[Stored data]

--*--

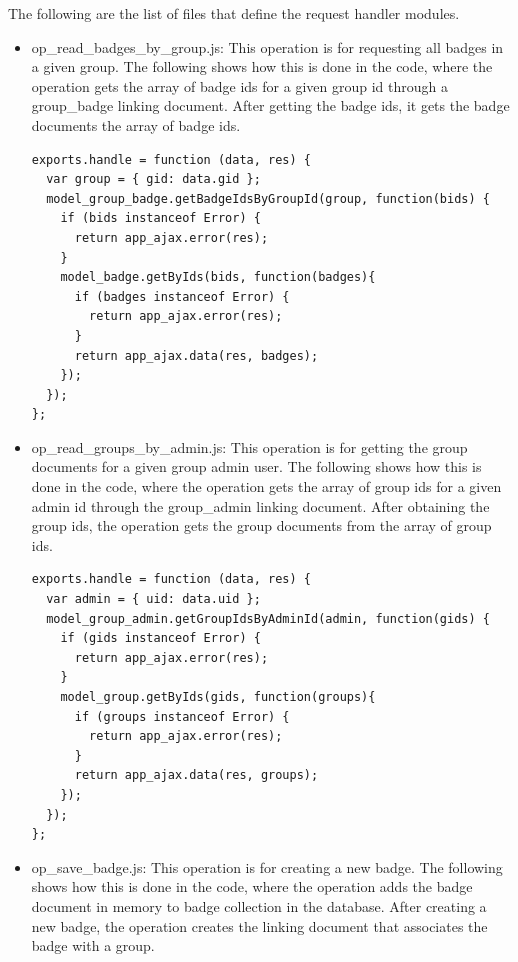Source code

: The following are the list of files that define the request handler modules.

\begin{itemize}
\item op{\_}read{\_}badges{\_}by{\_}group.js: This operation is for requesting all badges in a given group. The following shows how this is done in the code, where the operation gets the array of badge ids for a given group id through a group{\_}badge linking document. After getting the badge ids, it gets the badge documents the array of badge ids. 

\begin{lstlisting}
exports.handle = function (data, res) {
  var group = { gid: data.gid };
  model_group_badge.getBadgeIdsByGroupId(group, function(bids) {
    if (bids instanceof Error) {
      return app_ajax.error(res);
    }
    model_badge.getByIds(bids, function(badges){
      if (badges instanceof Error) {
        return app_ajax.error(res);
      }
      return app_ajax.data(res, badges);
    });
  });
};
\end{lstlisting}

\item op{\_}read{\_}groups{\_}by{\_}admin.js: This operation is for getting the group documents for a given group admin user.  The following shows how this is done in the code, where the operation gets the array of group ids for a given admin id through the group{\_}admin linking document.  After obtaining the group ids, the operation gets the group documents from the array of group ids.

\begin{lstlisting}
exports.handle = function (data, res) {
  var admin = { uid: data.uid };
  model_group_admin.getGroupIdsByAdminId(admin, function(gids) {
    if (gids instanceof Error) {
      return app_ajax.error(res);
    }
    model_group.getByIds(gids, function(groups){
      if (groups instanceof Error) {
        return app_ajax.error(res);
      }
      return app_ajax.data(res, groups);
    });
  });
};
\end{lstlisting}

\item op{\_}save{\_}badge.js: This operation is for creating a new badge. The following shows how this is done in the code, where the operation adds the badge document in memory to badge collection in the database.  After creating a new badge, the operation creates the linking document that associates the badge with a group. 


\end{itemize}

--*--

» Task objective
Copy out the lines above that hold the string "gids".

» Solved exercise
  model_group_admin.getGroupIdsByAdminId(admin, function(gids) {
    if (gids instanceof Error) {
    model_group.getByIds(gids, function(groups){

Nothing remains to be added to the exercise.